(Record set)

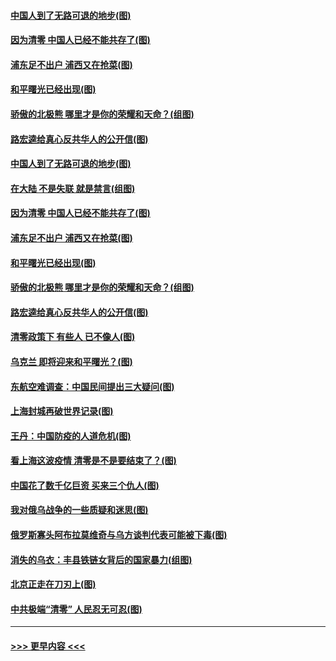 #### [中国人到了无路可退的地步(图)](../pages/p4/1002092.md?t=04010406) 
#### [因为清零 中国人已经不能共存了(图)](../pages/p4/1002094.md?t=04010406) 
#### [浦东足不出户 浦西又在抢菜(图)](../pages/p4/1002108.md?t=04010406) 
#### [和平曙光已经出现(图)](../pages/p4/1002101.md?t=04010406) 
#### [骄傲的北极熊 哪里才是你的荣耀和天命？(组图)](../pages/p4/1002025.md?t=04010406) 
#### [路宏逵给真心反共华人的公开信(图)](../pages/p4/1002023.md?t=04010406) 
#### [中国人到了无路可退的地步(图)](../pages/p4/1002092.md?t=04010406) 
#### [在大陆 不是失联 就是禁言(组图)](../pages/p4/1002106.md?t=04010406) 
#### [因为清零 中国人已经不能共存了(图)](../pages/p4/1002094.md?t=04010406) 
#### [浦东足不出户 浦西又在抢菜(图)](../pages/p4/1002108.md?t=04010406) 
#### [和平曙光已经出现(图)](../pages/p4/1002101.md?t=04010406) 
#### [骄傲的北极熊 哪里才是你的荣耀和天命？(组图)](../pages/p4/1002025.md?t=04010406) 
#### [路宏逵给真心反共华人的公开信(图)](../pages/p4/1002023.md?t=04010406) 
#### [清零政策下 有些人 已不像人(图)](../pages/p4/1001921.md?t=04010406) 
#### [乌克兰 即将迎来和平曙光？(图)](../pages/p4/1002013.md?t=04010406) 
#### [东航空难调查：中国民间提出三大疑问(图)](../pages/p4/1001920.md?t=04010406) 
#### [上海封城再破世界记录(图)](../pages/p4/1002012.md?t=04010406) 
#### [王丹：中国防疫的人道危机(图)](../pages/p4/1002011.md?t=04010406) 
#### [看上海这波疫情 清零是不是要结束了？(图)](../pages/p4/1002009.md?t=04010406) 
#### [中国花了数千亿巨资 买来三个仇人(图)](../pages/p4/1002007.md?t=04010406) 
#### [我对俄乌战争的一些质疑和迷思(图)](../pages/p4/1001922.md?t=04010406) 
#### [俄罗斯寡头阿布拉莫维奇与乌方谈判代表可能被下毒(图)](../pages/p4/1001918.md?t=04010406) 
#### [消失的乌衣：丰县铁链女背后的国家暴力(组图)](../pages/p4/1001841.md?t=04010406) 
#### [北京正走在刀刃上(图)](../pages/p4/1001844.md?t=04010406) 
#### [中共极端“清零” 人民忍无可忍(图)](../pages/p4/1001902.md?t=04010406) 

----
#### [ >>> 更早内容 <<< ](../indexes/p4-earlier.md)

(End Record set)
(Record set)

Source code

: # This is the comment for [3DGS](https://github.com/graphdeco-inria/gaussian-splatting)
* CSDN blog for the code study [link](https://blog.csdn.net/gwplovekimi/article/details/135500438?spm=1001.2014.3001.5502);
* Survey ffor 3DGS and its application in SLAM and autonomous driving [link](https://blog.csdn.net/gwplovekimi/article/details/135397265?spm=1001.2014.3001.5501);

(End Record set)

- _Your objective_: Reproduce only the lines above, starting at the line with "This is the" and ending at the line with "Survey ffor 3DGS", exactly as written.

- _Exercise response_:
: # This is the comment for [3DGS](https://github.com/graphdeco-inria/gaussian-splatting)
* CSDN blog for the code study [link](https://blog.csdn.net/gwplovekimi/article/details/135500438?spm=1001.2014.3001.5502);
* Survey ffor 3DGS and its application in SLAM and autonomous driving [link](https://blog.csdn.net/gwplovekimi/article/details/135397265?spm=1001.2014.3001.5501);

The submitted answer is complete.